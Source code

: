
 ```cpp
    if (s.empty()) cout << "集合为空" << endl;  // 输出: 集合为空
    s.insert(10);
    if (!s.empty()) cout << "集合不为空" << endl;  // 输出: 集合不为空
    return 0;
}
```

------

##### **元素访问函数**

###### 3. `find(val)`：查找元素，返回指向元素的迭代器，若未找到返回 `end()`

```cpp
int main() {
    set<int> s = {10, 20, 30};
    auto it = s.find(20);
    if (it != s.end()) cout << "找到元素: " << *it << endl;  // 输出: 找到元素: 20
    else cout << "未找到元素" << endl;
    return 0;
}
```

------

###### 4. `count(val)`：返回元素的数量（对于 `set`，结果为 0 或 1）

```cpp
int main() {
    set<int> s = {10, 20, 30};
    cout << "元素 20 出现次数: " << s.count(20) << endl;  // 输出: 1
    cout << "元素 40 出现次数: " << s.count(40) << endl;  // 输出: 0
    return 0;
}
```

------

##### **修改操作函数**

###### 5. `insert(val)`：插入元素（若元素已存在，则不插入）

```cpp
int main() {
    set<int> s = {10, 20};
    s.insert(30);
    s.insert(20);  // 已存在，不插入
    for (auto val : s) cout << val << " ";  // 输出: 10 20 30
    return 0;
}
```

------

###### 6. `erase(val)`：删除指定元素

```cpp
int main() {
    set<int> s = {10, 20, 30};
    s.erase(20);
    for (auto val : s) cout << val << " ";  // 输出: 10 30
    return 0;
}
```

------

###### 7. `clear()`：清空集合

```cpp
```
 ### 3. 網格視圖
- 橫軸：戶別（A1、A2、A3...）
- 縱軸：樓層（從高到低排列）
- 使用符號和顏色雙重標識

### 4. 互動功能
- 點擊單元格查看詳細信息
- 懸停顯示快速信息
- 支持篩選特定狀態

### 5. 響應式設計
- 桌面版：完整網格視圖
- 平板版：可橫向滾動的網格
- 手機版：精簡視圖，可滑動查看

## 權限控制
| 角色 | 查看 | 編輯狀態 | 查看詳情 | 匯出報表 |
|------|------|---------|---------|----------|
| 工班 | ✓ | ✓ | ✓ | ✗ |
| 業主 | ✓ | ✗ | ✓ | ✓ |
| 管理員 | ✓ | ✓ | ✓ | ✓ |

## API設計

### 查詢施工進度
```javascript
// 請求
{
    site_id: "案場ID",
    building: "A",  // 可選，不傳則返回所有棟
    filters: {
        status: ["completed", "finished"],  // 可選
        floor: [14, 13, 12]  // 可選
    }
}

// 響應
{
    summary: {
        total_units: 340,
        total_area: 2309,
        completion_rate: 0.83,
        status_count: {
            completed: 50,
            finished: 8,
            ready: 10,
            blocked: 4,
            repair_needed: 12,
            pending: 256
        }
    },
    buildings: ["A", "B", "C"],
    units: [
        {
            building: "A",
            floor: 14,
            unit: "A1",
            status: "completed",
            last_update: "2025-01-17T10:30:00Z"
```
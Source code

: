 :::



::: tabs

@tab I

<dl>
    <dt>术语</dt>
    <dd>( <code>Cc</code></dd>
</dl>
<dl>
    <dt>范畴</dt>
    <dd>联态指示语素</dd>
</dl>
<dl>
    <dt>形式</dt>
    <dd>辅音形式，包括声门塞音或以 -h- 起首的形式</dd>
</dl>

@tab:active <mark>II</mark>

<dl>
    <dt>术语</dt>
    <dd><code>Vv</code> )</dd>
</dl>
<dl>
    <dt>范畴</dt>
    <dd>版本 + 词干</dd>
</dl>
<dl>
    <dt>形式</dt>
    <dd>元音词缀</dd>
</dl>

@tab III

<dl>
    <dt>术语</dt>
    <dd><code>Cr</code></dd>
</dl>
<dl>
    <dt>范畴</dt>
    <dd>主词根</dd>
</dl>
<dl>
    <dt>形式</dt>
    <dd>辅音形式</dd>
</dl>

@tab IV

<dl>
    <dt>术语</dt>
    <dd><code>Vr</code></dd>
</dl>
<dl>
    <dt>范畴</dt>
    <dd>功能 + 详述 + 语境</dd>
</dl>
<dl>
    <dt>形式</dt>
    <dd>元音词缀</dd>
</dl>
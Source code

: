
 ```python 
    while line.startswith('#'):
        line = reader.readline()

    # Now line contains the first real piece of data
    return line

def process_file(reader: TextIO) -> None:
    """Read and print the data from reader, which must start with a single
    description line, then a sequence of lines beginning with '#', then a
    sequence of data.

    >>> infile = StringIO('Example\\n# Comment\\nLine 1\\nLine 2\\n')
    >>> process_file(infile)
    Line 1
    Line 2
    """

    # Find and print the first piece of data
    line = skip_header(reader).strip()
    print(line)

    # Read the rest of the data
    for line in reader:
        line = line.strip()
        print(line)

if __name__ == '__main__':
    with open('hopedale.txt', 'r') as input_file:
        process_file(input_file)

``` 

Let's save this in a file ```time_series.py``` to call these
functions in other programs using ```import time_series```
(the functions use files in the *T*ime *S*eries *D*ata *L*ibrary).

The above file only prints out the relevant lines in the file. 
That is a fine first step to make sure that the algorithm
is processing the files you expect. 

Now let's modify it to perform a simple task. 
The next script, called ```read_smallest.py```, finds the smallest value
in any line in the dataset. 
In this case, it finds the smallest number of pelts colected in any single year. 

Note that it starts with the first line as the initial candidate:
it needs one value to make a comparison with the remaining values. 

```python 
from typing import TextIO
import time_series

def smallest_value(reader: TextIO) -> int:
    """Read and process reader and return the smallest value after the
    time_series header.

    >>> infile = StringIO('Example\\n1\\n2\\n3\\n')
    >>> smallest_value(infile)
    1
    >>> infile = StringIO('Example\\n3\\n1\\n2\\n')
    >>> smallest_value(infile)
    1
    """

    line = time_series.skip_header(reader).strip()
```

- Exercise details -
All of the entries above need to be retyped exactly.

- Solution for this problem -
Source code

:
 ```cpp
    if (s.empty()) cout << "集合为空" << endl;  // 输出: 集合为空
    s.insert(10);
    if (!s.empty()) cout << "集合不为空" << endl;  // 输出: 集合不为空
    return 0;
}
```

------

##### **元素访问函数**

###### 3. `find(val)`：查找元素，返回指向元素的迭代器，若未找到返回 `end()`

```cpp
int main() {
    set<int> s = {10, 20, 30};
    auto it = s.find(20);
    if (it != s.end()) cout << "找到元素: " << *it << endl;  // 输出: 找到元素: 20
    else cout << "未找到元素" << endl;
    return 0;
}
```

------

###### 4. `count(val)`：返回元素的数量（对于 `set`，结果为 0 或 1）

```cpp
int main() {
    set<int> s = {10, 20, 30};
    cout << "元素 20 出现次数: " << s.count(20) << endl;  // 输出: 1
    cout << "元素 40 出现次数: " << s.count(40) << endl;  // 输出: 0
    return 0;
}
```

------

##### **修改操作函数**

###### 5. `insert(val)`：插入元素（若元素已存在，则不插入）

```cpp
int main() {
    set<int> s = {10, 20};
    s.insert(30);
    s.insert(20);  // 已存在，不插入
    for (auto val : s) cout << val << " ";  // 输出: 10 20 30
    return 0;
}
```

------

###### 6. `erase(val)`：删除指定元素

```cpp
int main() {
    set<int> s = {10, 20, 30};
    s.erase(20);
    for (auto val : s) cout << val << " ";  // 输出: 10 30
    return 0;
}
```

------

###### 7. `clear()`：清空集合

```cpp
```
 ### 3. 網格視圖
- 橫軸：戶別（A1、A2、A3...）
- 縱軸：樓層（從高到低排列）
- 使用符號和顏色雙重標識

### 4. 互動功能
- 點擊單元格查看詳細信息
- 懸停顯示快速信息
- 支持篩選特定狀態

### 5. 響應式設計
- 桌面版：完整網格視圖
- 平板版：可橫向滾動的網格
- 手機版：精簡視圖，可滑動查看

## 權限控制
| 角色 | 查看 | 編輯狀態 | 查看詳情 | 匯出報表 |
|------|------|---------|---------|----------|
| 工班 | ✓ | ✓ | ✓ | ✗ |
| 業主 | ✓ | ✗ | ✓ | ✓ |
| 管理員 | ✓ | ✓ | ✓ | ✓ |

## API設計

### 查詢施工進度
```javascript
// 請求
{
    site_id: "案場ID",
    building: "A",  // 可選，不傳則返回所有棟
    filters: {
        status: ["completed", "finished"],  // 可選
        floor: [14, 13, 12]  // 可選
    }
}

// 響應
{
    summary: {
        total_units: 340,
        total_area: 2309,
        completion_rate: 0.83,
        status_count: {
            completed: 50,
            finished: 8,
            ready: 10,
            blocked: 4,
            repair_needed: 12,
            pending: 256
        }
    },
    buildings: ["A", "B", "C"],
    units: [
        {
            building: "A",
            floor: 14,
            unit: "A1",
            status: "completed",
            last_update: "2025-01-17T10:30:00Z"
```
Source code

: :::



::: tabs

@tab I

<dl>
    <dt>术语</dt>
    <dd>( <code>Cc</code></dd>
</dl>
<dl>
    <dt>范畴</dt>
    <dd>联态指示语素</dd>
</dl>
<dl>
    <dt>形式</dt>
    <dd>辅音形式，包括声门塞音或以 -h- 起首的形式</dd>
</dl>

@tab:active <mark>II</mark>

<dl>
    <dt>术语</dt>
    <dd><code>Vv</code> )</dd>
</dl>
<dl>
    <dt>范畴</dt>
    <dd>版本 + 词干</dd>
</dl>
<dl>
    <dt>形式</dt>
    <dd>元音词缀</dd>
</dl>

@tab III

<dl>
    <dt>术语</dt>
    <dd><code>Cr</code></dd>
</dl>
<dl>
    <dt>范畴</dt>
    <dd>主词根</dd>
</dl>
<dl>
    <dt>形式</dt>
    <dd>辅音形式</dd>
</dl>

@tab IV

<dl>
    <dt>术语</dt>
    <dd><code>Vr</code></dd>
</dl>
<dl>
    <dt>范畴</dt>
    <dd>功能 + 详述 + 语境</dd>
</dl>
<dl>
    <dt>形式</dt>
    <dd>元音词缀</dd>
</dl>
Source code

:
 ```python 
    while line.startswith('#'):
        line = reader.readline()

    # Now line contains the first real piece of data
    return line

def process_file(reader: TextIO) -> None:
    """Read and print the data from reader, which must start with a single
    description line, then a sequence of lines beginning with '#', then a
    sequence of data.

    >>> infile = StringIO('Example\\n# Comment\\nLine 1\\nLine 2\\n')
    >>> process_file(infile)
    Line 1
    Line 2
    """

    # Find and print the first piece of data
    line = skip_header(reader).strip()
    print(line)

    # Read the rest of the data
    for line in reader:
        line = line.strip()
        print(line)

if __name__ == '__main__':
    with open('hopedale.txt', 'r') as input_file:
        process_file(input_file)

``` 

Let's save this in a file ```time_series.py``` to call these
functions in other programs using ```import time_series```
(the functions use files in the *T*ime *S*eries *D*ata *L*ibrary).

The above file only prints out the relevant lines in the file. 
That is a fine first step to make sure that the algorithm
is processing the files you expect. 

Now let's modify it to perform a simple task. 
The next script, called ```read_smallest.py```, finds the smallest value
in any line in the dataset. 
In this case, it finds the smallest number of pelts colected in any single year. 

Note that it starts with the first line as the initial candidate:
it needs one value to make a comparison with the remaining values. 

```python 
from typing import TextIO
import time_series

def smallest_value(reader: TextIO) -> int:
    """Read and process reader and return the smallest value after the
    time_series header.

    >>> infile = StringIO('Example\\n1\\n2\\n3\\n')
    >>> smallest_value(infile)
    1
    >>> infile = StringIO('Example\\n3\\n1\\n2\\n')
    >>> smallest_value(infile)
    1
    """

    line = time_series.skip_header(reader).strip()
```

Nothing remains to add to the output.